The ancient philosopher Anaxagoras was accused of impiety when he resided in Athens, for saying that the sun was a fiery rock. This reductive materialism was perceived as an affront to religion. If a fiery rock, how also a god?:




His theories are not in the end all that plausible, nor his astronomy particularly advanced. His idea that the stars are rocks set on fire and sent twirling into the air is not all that convincing: "Anaxagoras, that the circumambient aether is of a fiery substance, which, by a vehement force in its whirling about, did tear stones from the earth, and by its own power set them on fire, and establish them as stars in the heavens." (Plutarch. Delphi Complete Works of Plutarch. On the Opinions of the Philosophers, Book II, Chapter XIII, Kindle location 58926). The best you can say about it is that it is anti-supernatural. His idea that nous, or mind, ordered the world is a keeper. Anaxagoras, like certain other of the pre-Socratics, was a flat-earther, according to Aristotle:

"Anaximenes and Anaxagoras and Democritus give the flatness of the earth as the cause of its staying still." (Aristotle, On the Heavens, Book II, Chapter 13, Section 111).
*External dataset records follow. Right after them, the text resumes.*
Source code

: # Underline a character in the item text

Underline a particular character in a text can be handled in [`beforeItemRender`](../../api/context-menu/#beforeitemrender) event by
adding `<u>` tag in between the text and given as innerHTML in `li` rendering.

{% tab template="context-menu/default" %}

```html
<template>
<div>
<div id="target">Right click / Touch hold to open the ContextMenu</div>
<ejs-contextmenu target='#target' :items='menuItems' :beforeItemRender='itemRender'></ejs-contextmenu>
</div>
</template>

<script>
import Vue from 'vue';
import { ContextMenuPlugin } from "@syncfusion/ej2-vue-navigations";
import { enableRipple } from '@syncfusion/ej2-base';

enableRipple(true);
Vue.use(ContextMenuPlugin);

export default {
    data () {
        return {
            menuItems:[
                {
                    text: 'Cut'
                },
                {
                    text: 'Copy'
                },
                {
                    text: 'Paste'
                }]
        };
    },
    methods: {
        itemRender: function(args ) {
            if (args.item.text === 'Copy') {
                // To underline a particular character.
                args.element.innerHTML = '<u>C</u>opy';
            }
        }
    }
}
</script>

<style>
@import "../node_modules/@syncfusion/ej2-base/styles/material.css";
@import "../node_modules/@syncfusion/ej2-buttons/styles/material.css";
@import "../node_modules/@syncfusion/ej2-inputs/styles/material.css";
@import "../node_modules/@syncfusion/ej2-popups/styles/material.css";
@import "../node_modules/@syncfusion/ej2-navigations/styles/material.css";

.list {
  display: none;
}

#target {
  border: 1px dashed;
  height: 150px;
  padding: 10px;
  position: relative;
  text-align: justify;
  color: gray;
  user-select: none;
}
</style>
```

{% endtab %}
While not all that progressive in terms of astronomical knowledge,— both Plato and Aristotle were round-earthers,— Anaxagoras does seem to be on to something here. The sun has given us no reason to think that it is a being like us, displaying intention and self-awareness. It has put out no feelers, made no effort to open up lines of communication. If it does not have those attributes, what kind of 'god' can it be? Anaxagoras' fiery rock is not all that close, rather a fusioning gas ball; but still this is not what is meant by a 'god.' The pagans therefore were aggrieved that he had insulted their 'gods,' the sun and the moon.
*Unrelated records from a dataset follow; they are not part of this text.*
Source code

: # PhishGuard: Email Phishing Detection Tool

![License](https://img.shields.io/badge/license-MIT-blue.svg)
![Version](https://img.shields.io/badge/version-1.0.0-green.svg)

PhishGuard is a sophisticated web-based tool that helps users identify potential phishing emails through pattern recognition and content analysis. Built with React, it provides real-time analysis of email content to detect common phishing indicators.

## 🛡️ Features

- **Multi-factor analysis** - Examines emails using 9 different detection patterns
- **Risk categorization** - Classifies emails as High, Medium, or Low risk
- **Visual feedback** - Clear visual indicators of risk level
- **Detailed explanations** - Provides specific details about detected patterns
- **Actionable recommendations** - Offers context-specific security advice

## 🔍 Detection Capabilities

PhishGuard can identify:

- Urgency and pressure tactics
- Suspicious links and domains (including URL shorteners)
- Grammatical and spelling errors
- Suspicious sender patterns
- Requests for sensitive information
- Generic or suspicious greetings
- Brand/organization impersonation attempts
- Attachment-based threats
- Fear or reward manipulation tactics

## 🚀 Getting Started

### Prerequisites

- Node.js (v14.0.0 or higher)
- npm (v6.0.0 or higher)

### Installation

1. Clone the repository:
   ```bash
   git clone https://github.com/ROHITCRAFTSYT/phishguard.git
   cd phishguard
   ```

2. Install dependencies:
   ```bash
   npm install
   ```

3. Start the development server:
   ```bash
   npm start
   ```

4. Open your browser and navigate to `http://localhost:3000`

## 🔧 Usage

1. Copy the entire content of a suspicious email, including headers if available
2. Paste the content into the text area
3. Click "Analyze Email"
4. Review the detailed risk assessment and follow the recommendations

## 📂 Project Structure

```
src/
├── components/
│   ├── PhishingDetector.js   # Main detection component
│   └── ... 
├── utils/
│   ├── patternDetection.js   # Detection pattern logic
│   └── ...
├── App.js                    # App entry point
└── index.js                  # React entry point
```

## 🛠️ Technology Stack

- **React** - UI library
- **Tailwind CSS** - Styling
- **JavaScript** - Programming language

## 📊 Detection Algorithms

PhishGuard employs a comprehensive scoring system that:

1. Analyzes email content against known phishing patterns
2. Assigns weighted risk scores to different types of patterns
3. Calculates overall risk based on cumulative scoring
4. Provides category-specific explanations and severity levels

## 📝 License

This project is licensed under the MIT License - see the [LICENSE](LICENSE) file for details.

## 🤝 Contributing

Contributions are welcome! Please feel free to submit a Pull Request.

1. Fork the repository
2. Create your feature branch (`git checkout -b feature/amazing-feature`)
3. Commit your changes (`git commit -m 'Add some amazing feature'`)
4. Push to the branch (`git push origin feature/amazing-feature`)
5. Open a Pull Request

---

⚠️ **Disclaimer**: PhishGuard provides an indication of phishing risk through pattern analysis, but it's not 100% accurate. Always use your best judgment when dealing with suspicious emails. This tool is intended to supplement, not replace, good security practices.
"Of the trial of Anaxagoras different accounts are given. Sotion in his Succession of the Philosophers says that he was indicted by Cleon on a charge of impiety, because he declared the sun to be a mass of red-hot metal; that his pupil Pericles defended him, and he was fined five talents and banished. Satyrus in his Lives says that the prosecutor was Thucydides, the opponent of Pericles, and the charge one of treasonable correspondence with Persia as well as of impiety; and that sentence of death was passed on Anaxagoras by default.  When news was brought him that he was condemned and his sons were dead, his comment on the sentence was, "Long ago nature condemned both my judges and myself to death"; and on his sons, "I knew that my children were born to die.". . .Hermippus in his Lives says that he was confined in the prison pending his execution; that Pericles came forward and asked the people whether they had any fault to find with him in his own public career; to which they replied that they had not. "Well," he continued, "I am a pupil of Anaxagoras; do not then be carried away by slanders and put him to death. Let me prevail upon you to release him." So he was released; but he could not brook the indignity he had suffered and committed suicide. Hieronymus in the second book of his Scattered Notes states that Pericles brought him into court so weak and wasted from illness that he owed his acquittal not so much to the merits of his case as to the sympathy of the judges. So much then on the subject of his trial."
(Diogenes Laertius, Lives of the Philosophers, Book II, Chapter 3, 12-15, Anaxagoras) .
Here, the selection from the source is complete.